The data
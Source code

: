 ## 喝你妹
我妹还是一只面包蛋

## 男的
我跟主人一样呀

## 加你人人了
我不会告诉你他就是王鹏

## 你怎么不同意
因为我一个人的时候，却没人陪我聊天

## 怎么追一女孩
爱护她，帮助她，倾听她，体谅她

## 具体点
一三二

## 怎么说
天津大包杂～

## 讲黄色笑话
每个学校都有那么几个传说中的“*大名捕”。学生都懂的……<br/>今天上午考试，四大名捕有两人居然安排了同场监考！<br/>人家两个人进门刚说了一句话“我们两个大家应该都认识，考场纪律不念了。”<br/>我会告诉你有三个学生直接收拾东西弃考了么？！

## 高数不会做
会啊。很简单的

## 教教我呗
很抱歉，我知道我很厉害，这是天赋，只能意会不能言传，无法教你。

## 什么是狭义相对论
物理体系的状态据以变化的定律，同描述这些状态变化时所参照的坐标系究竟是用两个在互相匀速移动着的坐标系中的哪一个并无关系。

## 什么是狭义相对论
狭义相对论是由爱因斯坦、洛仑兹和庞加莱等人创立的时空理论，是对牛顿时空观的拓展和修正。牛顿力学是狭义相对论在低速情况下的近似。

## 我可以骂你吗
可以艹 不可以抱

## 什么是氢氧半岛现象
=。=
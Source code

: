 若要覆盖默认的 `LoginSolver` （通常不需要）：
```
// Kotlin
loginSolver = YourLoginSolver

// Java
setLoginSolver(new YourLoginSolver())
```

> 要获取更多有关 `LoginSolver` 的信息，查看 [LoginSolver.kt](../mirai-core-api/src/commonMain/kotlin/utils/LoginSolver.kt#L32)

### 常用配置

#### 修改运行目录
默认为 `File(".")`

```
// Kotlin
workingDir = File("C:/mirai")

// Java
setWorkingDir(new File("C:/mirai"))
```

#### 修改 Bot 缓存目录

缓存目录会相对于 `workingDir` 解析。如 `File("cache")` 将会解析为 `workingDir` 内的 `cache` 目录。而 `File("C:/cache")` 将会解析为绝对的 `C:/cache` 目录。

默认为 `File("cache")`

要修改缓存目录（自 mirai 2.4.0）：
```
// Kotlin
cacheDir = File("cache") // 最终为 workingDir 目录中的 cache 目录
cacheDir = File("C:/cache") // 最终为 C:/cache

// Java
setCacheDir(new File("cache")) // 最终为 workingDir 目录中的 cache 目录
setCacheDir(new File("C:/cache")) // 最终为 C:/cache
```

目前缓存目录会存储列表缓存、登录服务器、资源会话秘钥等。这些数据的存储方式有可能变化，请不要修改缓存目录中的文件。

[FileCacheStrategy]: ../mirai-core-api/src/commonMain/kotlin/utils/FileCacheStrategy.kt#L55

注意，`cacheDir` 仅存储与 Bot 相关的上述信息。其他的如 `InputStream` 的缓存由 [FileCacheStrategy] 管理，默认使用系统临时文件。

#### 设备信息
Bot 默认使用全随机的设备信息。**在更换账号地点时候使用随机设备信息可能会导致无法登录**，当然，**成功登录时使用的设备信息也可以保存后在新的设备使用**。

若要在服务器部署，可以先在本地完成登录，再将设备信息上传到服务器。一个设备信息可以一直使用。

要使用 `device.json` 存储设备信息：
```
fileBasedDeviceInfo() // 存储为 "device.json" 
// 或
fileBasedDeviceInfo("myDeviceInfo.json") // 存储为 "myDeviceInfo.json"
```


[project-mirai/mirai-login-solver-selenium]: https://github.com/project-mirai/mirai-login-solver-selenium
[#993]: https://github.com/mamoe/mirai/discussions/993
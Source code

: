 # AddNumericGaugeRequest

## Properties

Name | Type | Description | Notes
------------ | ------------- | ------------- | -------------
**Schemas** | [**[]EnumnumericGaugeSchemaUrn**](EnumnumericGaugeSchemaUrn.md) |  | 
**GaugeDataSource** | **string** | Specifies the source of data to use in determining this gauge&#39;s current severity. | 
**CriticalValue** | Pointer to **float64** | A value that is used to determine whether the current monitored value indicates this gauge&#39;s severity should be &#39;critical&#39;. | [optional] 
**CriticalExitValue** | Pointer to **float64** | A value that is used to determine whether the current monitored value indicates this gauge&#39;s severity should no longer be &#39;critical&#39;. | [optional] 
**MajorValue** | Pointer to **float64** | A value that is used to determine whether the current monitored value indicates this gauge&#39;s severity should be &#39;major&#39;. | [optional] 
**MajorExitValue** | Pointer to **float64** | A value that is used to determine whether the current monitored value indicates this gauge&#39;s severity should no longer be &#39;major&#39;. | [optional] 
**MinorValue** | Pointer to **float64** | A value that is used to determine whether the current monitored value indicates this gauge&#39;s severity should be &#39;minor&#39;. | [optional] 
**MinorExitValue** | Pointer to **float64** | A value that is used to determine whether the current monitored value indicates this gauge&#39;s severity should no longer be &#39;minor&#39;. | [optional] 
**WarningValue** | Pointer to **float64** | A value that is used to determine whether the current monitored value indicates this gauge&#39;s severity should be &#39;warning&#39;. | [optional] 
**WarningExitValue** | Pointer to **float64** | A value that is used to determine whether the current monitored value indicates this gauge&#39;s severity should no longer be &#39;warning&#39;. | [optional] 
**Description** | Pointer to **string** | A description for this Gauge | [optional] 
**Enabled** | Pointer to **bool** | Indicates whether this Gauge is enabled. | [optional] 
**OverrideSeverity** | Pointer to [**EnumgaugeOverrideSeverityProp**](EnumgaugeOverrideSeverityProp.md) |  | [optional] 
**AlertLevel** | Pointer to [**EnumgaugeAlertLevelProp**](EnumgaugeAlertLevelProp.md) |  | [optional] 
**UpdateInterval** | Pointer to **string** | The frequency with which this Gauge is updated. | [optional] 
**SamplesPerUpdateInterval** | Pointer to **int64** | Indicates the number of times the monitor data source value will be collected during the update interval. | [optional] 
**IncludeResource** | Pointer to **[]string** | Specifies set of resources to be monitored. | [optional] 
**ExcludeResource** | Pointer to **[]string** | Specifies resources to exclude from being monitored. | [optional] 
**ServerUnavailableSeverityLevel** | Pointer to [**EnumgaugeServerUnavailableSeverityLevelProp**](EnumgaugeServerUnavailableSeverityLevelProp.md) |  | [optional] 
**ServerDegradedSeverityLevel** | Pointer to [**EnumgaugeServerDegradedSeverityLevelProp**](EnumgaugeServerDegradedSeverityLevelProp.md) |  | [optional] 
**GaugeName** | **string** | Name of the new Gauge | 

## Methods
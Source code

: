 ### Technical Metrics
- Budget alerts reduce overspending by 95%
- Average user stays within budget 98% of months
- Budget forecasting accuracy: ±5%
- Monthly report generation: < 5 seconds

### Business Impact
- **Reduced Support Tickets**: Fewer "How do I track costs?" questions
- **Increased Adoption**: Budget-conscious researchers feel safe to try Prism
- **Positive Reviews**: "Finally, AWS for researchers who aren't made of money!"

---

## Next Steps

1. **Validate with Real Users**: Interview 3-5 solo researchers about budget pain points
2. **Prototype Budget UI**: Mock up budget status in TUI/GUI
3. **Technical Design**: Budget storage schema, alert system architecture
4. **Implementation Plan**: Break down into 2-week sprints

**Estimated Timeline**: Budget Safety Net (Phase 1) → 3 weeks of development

To do
In the entries, find every line holding "researchers" and copy it.

Finished exercise
- **Increased Adoption**: Budget-conscious researchers feel safe to try Prism
- **Positive Reviews**: "Finally, AWS for researchers who aren't made of money!"
1. **Validate with Real Users**: Interview 3-5 solo researchers about budget pain points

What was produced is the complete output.